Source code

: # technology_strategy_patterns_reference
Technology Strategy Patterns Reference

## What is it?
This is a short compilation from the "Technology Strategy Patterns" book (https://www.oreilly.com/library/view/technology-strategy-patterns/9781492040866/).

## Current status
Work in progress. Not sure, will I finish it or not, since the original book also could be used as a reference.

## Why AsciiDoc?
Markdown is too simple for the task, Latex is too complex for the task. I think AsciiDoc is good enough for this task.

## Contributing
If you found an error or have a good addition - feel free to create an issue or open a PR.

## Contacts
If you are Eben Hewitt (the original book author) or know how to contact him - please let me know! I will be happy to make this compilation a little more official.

++++++

▸ **Task**
From the listing above, copy all lines holding the word "book".

▸ **Final answer**
This is a short compilation from the "Technology Strategy Patterns" book (https://www.oreilly.com/library/view/technology-strategy-patterns/9781492040866/).
Work in progress. Not sure, will I finish it or not, since the original book also could be used as a reference.
If you are Eben Hewitt (the original book author) or know how to contact him - please let me know! I will be happy to make this compilation a little more official.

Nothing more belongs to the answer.